J'avoue que j'ai toujours été attirée par les Tsiganes - après tout, ils sont un peu l'équivalent des Amérindiens dont on déplore tant la disparition et la mise en réserves des survivants - mais en même temps, je me tiens prudemment à l'écart. Quand je suis arrivée à Turin, il y en avait partout dans les rues. Surtout des femmes, avec un bébé dans les bras, psalmodiant: "Buona fortuna signora, buona fortuna", offrant une petite chiromancie standard et lucrative. Un jour de grande témérité je me suis laissée tenter. J'ai dû, pour commencer, mettre deux billets de 1.000 lires en croix dans la paume de ma main ouverte. D'un air navré ma Tsigane m'a annoncé que j'étais triste. Et que c'était parce que les morts me voulaient du mal. Mais ce n'était pas grave du tout car il suffisait que je lui confie ma bague en or et qu'elle irait la jeter dans un cimetière, après quoi tout rentrerait dans l'ordre. Tout en me décrivant son plan très ingénieux, elle tirait avec beaucoup de fermeté sur mon doigt pour le déplier et en faire glisser ladite bague, tandis que je le repliais avec autant de volonté pour ne pas avoir une bonne raison d'être vraiment triste! Ceci dit, je ne lui en ai pas vraiment voulu. D'autant plus que j'ai su garder ma bague. Elle m'a sifflé: "Tu cattiva donna!"
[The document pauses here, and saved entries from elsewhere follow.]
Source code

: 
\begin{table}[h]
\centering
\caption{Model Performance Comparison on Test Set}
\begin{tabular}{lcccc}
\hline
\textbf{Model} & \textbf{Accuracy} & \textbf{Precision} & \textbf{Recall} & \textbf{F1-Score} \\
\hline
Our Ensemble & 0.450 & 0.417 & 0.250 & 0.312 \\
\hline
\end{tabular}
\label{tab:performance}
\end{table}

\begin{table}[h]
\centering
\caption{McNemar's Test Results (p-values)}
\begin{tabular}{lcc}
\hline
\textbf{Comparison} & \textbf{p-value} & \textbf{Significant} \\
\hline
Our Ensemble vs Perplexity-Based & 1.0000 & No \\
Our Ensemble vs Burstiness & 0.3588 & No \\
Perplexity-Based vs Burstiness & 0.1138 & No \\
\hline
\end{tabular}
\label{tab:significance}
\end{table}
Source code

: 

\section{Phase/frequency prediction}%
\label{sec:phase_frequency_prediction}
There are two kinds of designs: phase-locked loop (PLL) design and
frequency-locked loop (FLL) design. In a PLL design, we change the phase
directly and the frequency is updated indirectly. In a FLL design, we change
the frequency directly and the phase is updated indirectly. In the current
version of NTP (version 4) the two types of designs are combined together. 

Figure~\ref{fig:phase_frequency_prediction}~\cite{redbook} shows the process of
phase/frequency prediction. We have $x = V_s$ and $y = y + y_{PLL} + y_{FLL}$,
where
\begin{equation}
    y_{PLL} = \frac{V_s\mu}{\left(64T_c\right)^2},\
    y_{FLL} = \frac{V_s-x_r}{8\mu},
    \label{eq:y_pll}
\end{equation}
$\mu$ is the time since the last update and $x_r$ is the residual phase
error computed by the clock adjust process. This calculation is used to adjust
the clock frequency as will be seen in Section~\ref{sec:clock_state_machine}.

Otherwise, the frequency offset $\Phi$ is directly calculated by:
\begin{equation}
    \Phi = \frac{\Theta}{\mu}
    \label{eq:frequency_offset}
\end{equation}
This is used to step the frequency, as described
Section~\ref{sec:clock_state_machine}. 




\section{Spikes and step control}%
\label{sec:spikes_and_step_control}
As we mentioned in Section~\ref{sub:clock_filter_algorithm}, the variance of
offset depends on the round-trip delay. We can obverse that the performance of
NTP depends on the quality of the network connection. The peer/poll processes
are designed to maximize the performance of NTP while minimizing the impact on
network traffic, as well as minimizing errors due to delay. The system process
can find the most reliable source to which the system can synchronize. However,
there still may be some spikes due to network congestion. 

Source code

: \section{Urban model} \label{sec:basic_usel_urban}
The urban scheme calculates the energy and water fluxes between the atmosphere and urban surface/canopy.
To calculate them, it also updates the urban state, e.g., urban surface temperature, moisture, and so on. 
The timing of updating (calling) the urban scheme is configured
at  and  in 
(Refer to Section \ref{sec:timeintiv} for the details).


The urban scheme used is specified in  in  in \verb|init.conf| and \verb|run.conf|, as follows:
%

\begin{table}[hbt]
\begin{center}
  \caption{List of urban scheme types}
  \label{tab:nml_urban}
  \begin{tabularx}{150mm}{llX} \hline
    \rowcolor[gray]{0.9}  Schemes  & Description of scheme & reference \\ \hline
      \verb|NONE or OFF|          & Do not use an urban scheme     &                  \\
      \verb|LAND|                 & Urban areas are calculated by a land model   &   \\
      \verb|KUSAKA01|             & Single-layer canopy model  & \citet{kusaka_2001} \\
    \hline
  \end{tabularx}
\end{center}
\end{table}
Je ne les connais pas bien, ne les comprends pas du tout, les crains parfois. Mais ce sont des tribus d'hommes et de femmes libres et quelque part, ça me fait les admirer. J'en ai approchés certains. J'ai même dansé avec un très beau Rrom en chemise de satin lilas à cette fête de Borgaro Torinese! Il y avait, à Aix en Provence un Gitan, que dans le plus grand secret de mon coeur, je surnommais "Oeil de poule". Un de ses yeux avait la paupière inférieure qui restait à mi-chemin, comme chez une poule. Avec son petit groupe il venait chanter le soir dans un restaurant estudiantin dont j'étais la cliente assidue, et comme il avait remarqué que j'aimais ce morceau, il me souriait gentiment en chantant "Amor, amor, amor...". Il ne draguait pas, il ne faisait que partager du bonheur avec moi. Nous venions de deux mondes étranges l'un pour l'autre, mais pendant qu'il chantait, on était dans le même. Il y a eu aussi un épisode désagréable dans la vieille ville de  Carcassone au cours duquel de jeune Gitans nous ont encerclés, mon compagnon et moi, pointant leurs couteaux. Leur raison: ils avaient mal interprété un hommage bruyant que mon compagnon avait fait à Sara la noire et se croyaient insultés. Et surtout, ils étaient très saouls. Pas drôle. Mais nous avons été sauvés par notre ami Irlandais, Peadar, accompagné d'Hyppolite, le chef de leur tribu. Avec calme, autorité, et sans menace aucune. Hyppolite était très gentil et doux. Et en dehors d'être le chef de la tribu, il ramassait les ordures, accroché à l'arrière du camion qui traversait la ville au lever du soleil.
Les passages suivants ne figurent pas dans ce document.